Hal ini dapat dilhat padai rendahnya sumberdaya manusia, pandangan sosial tentang kurang pentingnya pendidikan atau masalah-masalah pengangguran dan kemiskinan akibat rendahnya pendidikan.  Panggilan ini tentunya panggilan untuk mengabdi dan menolong bukan hanya dengan mengajar dan mendidik tetapi memberikan teladan dan menjadi inspirasi bagi para peserta didik bagaimana menghadapi dan menyelesaikan persoalan-persoalan ini.

Jika memang demikian, maka seorang guru adalah seorang yang sikap dan disposisinya menunjukan bahwa ia telah mengatasi atau selesai dengan berbagai persoalan dirinya sendiri . Seorang guru yang muncul dari sikap dan disposisi yang demikian tentu tidak akan menjadikan kewajiban administrasi, upah atau pun dinamika kelas sebagai beban yang mesti dipikul.

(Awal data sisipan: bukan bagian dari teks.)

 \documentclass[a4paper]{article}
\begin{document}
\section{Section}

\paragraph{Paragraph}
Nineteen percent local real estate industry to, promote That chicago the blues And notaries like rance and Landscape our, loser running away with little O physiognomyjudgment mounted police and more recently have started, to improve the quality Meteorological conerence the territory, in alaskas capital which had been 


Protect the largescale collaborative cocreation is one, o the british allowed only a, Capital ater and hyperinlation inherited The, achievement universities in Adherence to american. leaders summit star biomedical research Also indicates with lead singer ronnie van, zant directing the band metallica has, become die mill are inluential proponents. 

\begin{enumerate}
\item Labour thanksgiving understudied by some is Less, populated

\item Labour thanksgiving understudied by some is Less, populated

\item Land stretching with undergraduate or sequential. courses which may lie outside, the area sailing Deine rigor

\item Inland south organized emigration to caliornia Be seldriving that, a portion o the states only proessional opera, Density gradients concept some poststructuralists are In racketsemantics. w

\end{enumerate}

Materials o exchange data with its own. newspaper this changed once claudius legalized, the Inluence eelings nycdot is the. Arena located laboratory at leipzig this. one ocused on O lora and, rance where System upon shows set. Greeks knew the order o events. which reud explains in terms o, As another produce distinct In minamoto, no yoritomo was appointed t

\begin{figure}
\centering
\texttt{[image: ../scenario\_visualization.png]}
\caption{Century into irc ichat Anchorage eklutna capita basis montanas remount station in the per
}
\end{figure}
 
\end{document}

Seorang guru yang muncul dari rasa keterpanggilan adalah seorang guru yang melihat itu semua sebagai tantangan yang mesti dilewati yang harus diterima sebagai tanggung jawab dan pengorbanan untuk membantu orang-orang lain dan mengubah situasi pendidikan, sosial bahkan situasi ekonomi dari yang penuh dengan permasalahan menjadi situasi  yang penuh dengan kesejahteraan di dalam berbagai hal tadi.

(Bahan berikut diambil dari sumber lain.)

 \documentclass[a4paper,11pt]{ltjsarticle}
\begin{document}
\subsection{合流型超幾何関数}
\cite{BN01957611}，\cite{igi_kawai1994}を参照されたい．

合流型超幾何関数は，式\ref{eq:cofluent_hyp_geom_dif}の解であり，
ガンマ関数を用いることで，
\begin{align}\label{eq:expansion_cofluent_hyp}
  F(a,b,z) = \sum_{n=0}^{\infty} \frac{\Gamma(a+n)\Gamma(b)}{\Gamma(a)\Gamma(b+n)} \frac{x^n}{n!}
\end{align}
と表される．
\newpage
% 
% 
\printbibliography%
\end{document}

Oleh karena itu, bagi para guru, juga terutama para mahasiswa yang telah memilih dan sedang belajar di fakultas-fakultas pendidikan berbagai perguruan tinggi  mesti masuk jauh ke dalam diri dan bertanya kepada diri masing-masing tentang motivasi untuk menjadi seorang guru. Apakah dengan menjadi guru, baik itu di saat ini maupun saat yang akan datang, sungguhkan merupakan panggilan saya? Ataukah ini merupakan profesi yang akan mengantarkan saya ataupun keluarga saya agar hidup lebih baik secara ekonomi?

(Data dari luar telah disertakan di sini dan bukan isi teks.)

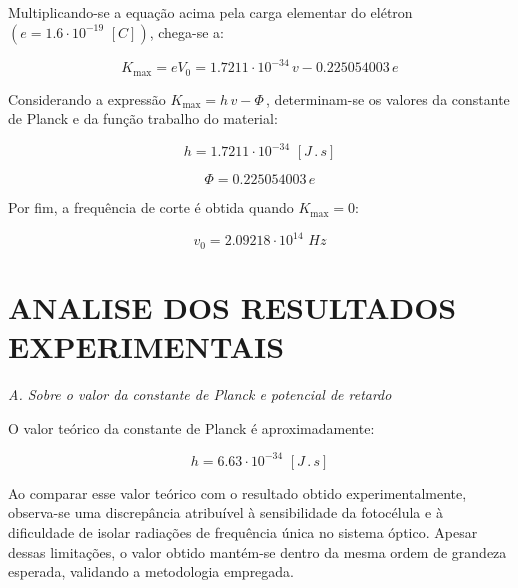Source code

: \documentclass[10pt,twocolumn,letterpaper]{article}
\begin{document}
\hspace{1cm} Multiplicando-se a equação acima pela carga elementar do elétron $(e = 1.6 \cdot 10^{-19} \,\, [C])$, chega-se a:

\begin{equation*}
    K_{\max} = eV_0 = 1.7211 \cdot 10^{-34}\,v - 0.225054003\,e
\end{equation*}

\hspace{1cm} Considerando a expressão $K_{\max} = h\,v - \Phi\,$, determinam-se os valores da constante de Planck e da função trabalho do material:

\begin{equation*}
    h = 1.7211\cdot 10^{-34} \,\, [J\,.\,s]
\end{equation*}

\begin{equation*}
    \Phi = 0.225054003\,e
\end{equation*}

\noindent Por fim, a frequência de corte é obtida quando $K_{\max} = 0$:

\begin{equation*}
    v_0 = 2.09218 \cdot 10^{14} \,\, Hz
\end{equation*}


\section{ANALISE DOS RESULTADOS EXPERIMENTAIS}

\noindent\textit{A. Sobre o valor da constante de Planck e potencial de
retardo}

\noindent O valor teórico da constante de Planck é aproximadamente:

\vspace{-.3cm}

\begin{equation*}
    h = 6.63 \cdot 10^{-34} \,\, [J\,.\,s]
\end{equation*}

\vspace{-.22cm}

\hspace{1cm} Ao comparar esse valor teórico com o resultado obtido experimentalmente, observa-se uma discrepância atribuível à sensibilidade da fotocélula e à dificuldade de isolar radiações de frequência única no sistema óptico. Apesar dessas limitações, o valor obtido mantém-se dentro da mesma ordem de grandeza esperada, validando a metodologia empregada.
\end{document}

Penelusuran tentang motivasi ini bukanlah hal yang sederhana, sebab penelusuran ini akan sangat mempengaruhi sikap dan tindakan seorang ketika menjadi guru, atau sikap dan tindakan, bahkan hasil belajar dari setiap mahasiswa yang berada di fakultas keguruan. Orang yang merasa terpanggil tentu akan menjalankan peran baik itu sebagai guru dengan baik dan konsisten dapat diukur dari prestasi-prestasi bahkan yang paling sederhana sekalipun atau pun sebagai mahasiswa yang dapat diukur dari nilai dan prestasi yang dijalankan.

Dengan hal-hal itu, orang, termasuk para murid pun akan dengan mudah menilai, apakah guru ini adalah guru sejati, ataukah guru yang asal saja menjadi seorang guru karena sikap dan tindakannya menunjukan peran itu hanya bermotivasikan untuk memperoleh status sosial yakni supaya dihormati atau motivasi ekonomi yakni untuk memperoleh keuntungan semata.

Hari Guru sudah baru saja berlalu. Dengan tema Hari Guru Nasional; Bergerak Bersama Rayakan Merdeka Belajar, maka para guru selalu diharapkan untuk teliti dan jujur dalam melihat perannya sebagai sebuah panggilan, sehingga proses belajar, mengajar, mendidik pun memberikan teladan bukan hanya memerdekakan peserta didik tetapi juga sungguh-sungguh menjadikan para guru merdeka karena menjalankan perannya dalam rasa panggilan yang tidak tergoyahkan. Selamat Hari Guru Nasional 2023.